WHAT IS EXPECTED
Every line below from the one containing "Promise&mdash;and the handler wasn't updated." through the one containing "Although the output" must be transcribed exactly. Omit all lines outside that stretch.

DATA FOR PROCESSING

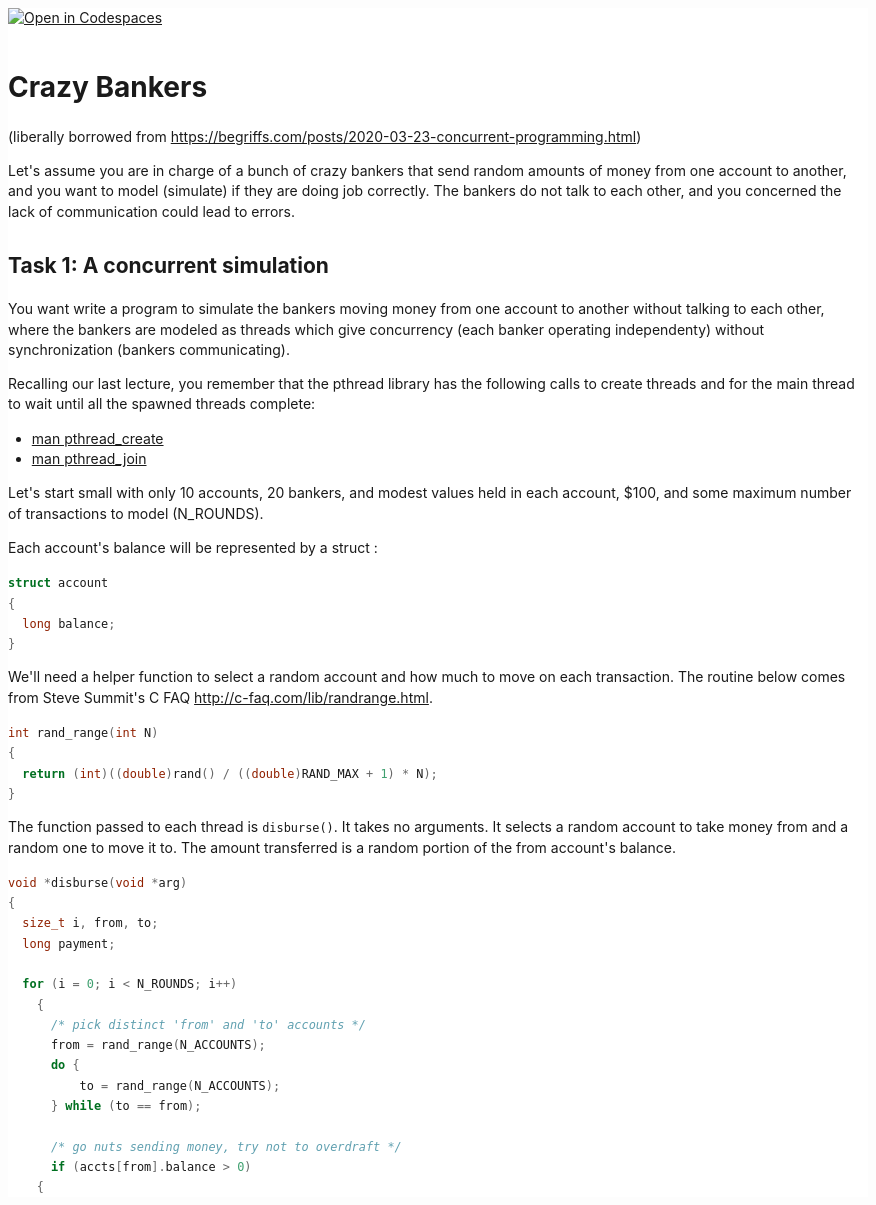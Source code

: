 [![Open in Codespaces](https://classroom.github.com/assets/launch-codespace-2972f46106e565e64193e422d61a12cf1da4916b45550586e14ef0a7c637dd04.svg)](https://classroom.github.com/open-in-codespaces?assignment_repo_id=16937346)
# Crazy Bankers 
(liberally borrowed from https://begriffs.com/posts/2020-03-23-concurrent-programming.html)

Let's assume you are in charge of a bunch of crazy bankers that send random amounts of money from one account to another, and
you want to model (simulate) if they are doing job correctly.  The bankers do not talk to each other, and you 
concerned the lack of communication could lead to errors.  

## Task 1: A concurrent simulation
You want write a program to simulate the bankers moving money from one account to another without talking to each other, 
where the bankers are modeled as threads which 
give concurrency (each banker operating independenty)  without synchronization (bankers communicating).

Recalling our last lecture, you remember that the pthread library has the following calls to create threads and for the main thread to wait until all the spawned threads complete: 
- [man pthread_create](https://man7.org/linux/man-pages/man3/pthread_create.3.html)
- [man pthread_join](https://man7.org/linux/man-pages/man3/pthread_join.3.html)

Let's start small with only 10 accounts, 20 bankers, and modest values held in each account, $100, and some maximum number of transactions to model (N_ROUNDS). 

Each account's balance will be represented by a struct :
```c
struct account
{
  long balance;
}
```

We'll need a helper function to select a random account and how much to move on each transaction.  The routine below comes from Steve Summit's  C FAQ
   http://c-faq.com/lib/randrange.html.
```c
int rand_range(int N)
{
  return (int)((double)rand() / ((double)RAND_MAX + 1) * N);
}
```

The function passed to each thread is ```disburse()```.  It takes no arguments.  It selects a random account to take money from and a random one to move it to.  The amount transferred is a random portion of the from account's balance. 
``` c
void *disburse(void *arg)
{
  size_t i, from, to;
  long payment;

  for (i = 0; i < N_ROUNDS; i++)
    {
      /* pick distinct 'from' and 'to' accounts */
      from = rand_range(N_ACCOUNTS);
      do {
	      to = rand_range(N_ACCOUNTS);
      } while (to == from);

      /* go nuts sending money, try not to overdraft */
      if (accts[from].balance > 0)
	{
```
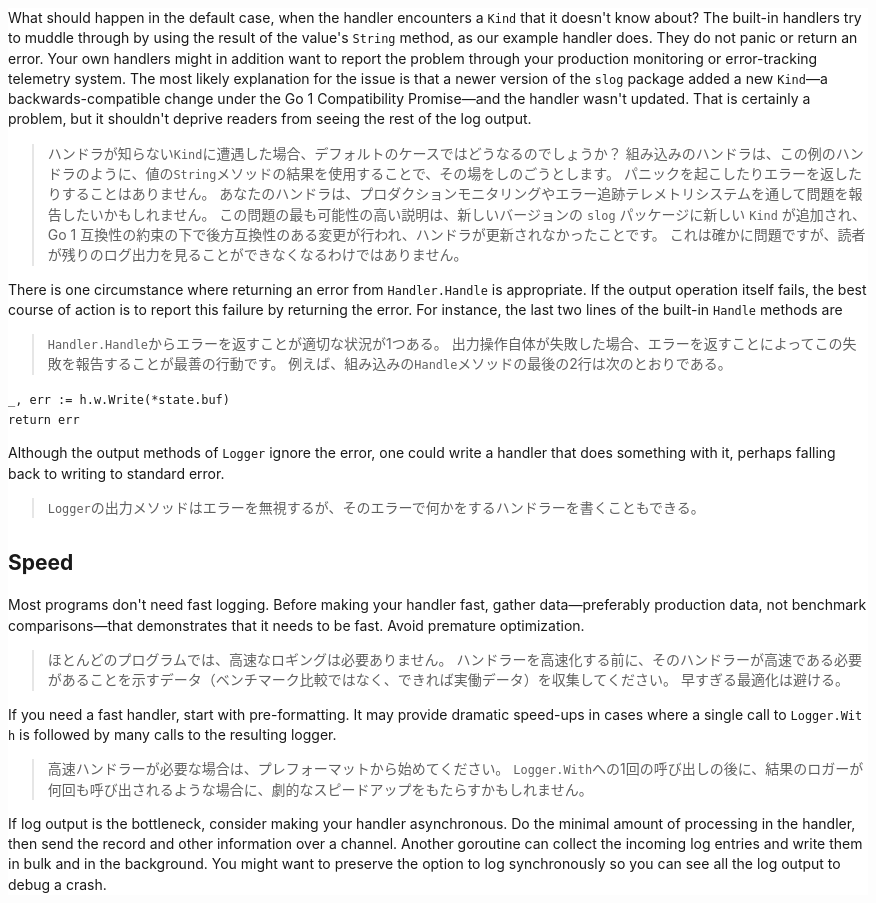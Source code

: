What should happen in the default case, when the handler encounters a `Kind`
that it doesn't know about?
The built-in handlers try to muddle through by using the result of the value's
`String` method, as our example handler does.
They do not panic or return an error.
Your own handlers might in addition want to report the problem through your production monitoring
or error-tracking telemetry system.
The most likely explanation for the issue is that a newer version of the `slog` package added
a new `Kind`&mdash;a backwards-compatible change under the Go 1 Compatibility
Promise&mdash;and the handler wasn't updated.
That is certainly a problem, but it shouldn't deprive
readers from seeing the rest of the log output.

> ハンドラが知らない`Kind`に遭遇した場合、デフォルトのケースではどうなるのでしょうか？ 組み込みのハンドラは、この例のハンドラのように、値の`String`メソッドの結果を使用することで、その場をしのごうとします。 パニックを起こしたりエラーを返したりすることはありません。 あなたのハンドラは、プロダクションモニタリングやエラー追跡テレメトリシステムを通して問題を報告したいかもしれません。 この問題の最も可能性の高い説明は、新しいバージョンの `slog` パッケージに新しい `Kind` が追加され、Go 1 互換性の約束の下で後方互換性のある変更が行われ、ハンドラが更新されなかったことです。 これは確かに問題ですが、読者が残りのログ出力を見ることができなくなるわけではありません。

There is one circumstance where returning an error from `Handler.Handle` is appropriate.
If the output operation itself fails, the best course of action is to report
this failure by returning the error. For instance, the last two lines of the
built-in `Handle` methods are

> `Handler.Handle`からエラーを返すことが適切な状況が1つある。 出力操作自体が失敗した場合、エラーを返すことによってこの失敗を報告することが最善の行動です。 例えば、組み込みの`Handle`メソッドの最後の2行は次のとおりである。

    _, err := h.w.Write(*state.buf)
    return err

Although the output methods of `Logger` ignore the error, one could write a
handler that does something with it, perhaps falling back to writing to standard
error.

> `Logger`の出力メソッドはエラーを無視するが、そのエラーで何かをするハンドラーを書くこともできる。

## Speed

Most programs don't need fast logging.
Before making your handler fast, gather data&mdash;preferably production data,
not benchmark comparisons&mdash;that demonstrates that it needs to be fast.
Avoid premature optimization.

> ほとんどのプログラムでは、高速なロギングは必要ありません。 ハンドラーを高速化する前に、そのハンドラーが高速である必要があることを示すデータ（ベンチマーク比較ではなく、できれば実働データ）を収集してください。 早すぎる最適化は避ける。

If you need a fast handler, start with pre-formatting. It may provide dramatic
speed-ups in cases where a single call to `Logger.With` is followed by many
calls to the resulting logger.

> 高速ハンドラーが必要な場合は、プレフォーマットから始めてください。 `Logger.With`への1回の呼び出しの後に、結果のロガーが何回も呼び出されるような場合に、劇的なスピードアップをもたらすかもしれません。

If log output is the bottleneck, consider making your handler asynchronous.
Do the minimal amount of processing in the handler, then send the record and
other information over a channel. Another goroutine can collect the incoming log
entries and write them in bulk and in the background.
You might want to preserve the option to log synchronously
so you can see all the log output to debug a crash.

RESPONSE TO THIS EXERCISE
Promise&mdash;and the handler wasn't updated.
That is certainly a problem, but it shouldn't deprive
readers from seeing the rest of the log output.

> ハンドラが知らない`Kind`に遭遇した場合、デフォルトのケースではどうなるのでしょうか？ 組み込みのハンドラは、この例のハンドラのように、値の`String`メソッドの結果を使用することで、その場をしのごうとします。 パニックを起こしたりエラーを返したりすることはありません。 あなたのハンドラは、プロダクションモニタリングやエラー追跡テレメトリシステムを通して問題を報告したいかもしれません。 この問題の最も可能性の高い説明は、新しいバージョンの `slog` パッケージに新しい `Kind` が追加され、Go 1 互換性の約束の下で後方互換性のある変更が行われ、ハンドラが更新されなかったことです。 これは確かに問題ですが、読者が残りのログ出力を見ることができなくなるわけではありません。

There is one circumstance where returning an error from `Handler.Handle` is appropriate.
If the output operation itself fails, the best course of action is to report
this failure by returning the error. For instance, the last two lines of the
built-in `Handle` methods are

> `Handler.Handle`からエラーを返すことが適切な状況が1つある。 出力操作自体が失敗した場合、エラーを返すことによってこの失敗を報告することが最善の行動です。 例えば、組み込みの`Handle`メソッドの最後の2行は次のとおりである。

    _, err := h.w.Write(*state.buf)
    return err

Although the output methods of `Logger` ignore the error, one could write a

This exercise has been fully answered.